[Stored records]
-*-

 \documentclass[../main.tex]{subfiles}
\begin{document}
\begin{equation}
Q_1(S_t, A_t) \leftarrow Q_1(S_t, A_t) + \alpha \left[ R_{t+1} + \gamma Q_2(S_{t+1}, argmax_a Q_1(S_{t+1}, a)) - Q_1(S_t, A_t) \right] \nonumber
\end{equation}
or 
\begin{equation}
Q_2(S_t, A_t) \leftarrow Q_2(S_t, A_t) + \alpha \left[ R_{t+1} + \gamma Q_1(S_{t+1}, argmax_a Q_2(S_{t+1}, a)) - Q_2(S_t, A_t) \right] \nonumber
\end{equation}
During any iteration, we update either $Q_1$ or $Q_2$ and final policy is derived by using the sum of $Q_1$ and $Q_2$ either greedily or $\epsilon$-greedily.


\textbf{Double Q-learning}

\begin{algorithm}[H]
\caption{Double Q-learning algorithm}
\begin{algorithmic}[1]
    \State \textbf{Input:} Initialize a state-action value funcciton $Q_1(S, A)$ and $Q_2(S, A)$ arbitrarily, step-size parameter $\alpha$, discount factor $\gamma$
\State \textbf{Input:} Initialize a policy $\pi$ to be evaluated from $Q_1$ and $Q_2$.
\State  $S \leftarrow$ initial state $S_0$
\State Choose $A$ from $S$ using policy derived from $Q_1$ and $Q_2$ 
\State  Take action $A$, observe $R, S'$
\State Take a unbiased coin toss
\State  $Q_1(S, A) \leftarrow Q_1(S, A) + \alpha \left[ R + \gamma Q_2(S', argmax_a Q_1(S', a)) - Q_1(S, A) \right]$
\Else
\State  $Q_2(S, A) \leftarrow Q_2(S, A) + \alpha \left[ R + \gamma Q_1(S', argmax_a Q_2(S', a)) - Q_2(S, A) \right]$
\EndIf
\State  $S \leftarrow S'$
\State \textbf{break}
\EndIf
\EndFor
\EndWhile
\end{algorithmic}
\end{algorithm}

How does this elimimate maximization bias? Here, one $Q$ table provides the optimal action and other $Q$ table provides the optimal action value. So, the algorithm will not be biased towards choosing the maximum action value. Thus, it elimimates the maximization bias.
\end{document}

-*-

» **Task prompt**
In the entries above, copy each line that contains the string "textbf".

» **Solution below**
\textbf{Double Q-learning}
    \State \textbf{Input:} Initialize a state-action value funcciton $Q_1(S, A)$ and $Q_2(S, A)$ arbitrarily, step-size parameter $\alpha$, discount factor $\gamma$
\State \textbf{Input:} Initialize a policy $\pi$ to be evaluated from $Q_1$ and $Q_2$.
\State \textbf{break}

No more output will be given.